WHAT TO DO: Where does the string "LightButton" appear? Copy every line of the entries below that holds it.

GIVEN RECORDS:
Start of Block
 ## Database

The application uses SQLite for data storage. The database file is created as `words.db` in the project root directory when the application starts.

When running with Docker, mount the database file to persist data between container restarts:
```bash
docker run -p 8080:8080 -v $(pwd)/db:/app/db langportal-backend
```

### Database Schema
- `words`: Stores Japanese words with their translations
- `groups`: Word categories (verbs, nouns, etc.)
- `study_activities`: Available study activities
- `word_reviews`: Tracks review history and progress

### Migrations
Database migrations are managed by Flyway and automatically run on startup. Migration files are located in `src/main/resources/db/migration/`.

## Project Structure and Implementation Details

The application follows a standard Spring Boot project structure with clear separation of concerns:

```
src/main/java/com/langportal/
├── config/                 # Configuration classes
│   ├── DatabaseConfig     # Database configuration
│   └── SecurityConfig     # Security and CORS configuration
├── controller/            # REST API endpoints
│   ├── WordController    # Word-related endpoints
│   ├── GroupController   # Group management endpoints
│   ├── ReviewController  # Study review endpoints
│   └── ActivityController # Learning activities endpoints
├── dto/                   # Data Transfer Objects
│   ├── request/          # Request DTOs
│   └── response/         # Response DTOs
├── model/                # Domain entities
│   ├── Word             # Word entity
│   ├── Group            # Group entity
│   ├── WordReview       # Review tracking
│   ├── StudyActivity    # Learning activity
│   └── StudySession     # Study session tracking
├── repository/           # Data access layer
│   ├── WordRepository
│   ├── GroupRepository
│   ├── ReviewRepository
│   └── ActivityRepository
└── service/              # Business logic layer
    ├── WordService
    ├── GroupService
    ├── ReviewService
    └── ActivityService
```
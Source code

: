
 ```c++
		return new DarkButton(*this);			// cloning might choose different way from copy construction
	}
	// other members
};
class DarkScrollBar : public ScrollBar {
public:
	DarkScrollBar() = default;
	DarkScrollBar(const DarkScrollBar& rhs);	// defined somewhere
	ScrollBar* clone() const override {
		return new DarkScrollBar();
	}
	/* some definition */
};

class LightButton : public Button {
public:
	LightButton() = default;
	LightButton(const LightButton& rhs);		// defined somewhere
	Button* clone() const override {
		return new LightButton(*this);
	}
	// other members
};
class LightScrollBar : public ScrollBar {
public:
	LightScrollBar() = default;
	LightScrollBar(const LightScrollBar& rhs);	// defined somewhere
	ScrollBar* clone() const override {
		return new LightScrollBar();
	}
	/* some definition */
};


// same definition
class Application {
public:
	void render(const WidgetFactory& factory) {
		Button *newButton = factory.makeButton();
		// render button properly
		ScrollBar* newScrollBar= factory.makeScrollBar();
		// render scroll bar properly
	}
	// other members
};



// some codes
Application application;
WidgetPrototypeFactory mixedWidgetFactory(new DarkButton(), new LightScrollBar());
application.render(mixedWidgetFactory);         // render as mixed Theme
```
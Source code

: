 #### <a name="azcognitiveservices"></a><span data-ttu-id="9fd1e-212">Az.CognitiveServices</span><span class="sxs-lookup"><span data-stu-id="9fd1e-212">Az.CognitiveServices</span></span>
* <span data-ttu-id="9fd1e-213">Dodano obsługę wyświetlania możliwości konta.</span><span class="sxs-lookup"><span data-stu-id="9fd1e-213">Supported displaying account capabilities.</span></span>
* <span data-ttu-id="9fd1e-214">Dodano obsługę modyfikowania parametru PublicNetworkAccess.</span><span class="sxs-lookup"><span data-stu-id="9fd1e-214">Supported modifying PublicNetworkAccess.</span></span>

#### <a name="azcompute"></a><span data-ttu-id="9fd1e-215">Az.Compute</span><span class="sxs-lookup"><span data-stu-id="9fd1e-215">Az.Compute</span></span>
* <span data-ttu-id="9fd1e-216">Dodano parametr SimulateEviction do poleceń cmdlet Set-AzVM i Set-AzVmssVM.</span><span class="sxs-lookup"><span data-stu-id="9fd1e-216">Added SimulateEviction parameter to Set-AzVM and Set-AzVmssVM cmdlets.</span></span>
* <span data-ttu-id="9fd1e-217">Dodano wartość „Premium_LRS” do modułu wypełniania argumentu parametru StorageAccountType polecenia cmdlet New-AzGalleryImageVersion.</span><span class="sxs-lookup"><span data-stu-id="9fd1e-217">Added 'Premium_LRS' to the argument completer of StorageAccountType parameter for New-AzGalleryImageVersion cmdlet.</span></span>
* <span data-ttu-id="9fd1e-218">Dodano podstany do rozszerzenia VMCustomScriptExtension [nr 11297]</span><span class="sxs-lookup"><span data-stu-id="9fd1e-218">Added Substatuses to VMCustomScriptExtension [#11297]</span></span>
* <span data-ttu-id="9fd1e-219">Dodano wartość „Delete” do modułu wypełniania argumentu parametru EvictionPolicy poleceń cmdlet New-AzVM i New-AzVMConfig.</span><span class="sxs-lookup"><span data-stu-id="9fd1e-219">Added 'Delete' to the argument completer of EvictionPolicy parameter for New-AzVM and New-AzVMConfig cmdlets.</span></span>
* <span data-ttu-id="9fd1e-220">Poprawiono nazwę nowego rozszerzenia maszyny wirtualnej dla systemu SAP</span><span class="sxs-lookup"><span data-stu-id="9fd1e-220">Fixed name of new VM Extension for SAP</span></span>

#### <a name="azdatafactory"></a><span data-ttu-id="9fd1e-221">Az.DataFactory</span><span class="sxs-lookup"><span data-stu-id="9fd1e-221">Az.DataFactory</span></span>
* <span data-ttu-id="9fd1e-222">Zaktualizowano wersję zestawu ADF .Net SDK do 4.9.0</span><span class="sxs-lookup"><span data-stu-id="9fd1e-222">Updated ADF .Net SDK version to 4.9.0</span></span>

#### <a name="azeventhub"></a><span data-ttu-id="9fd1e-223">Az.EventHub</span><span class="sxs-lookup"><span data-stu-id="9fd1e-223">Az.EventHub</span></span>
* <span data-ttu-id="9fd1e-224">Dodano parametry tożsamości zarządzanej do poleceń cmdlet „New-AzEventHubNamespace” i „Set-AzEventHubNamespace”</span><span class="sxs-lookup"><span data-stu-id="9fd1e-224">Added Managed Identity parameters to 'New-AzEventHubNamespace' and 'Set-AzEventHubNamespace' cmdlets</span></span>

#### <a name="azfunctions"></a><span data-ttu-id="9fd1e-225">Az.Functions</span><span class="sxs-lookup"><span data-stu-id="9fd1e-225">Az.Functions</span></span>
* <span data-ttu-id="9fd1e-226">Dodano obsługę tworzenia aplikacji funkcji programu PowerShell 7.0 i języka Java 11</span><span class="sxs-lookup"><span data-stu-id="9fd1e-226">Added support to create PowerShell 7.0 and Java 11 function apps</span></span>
End of Block
REPLY TO THE EXERCISE:
class LightButton : public Button {
	LightButton() = default;
	LightButton(const LightButton& rhs);		// defined somewhere
		return new LightButton(*this);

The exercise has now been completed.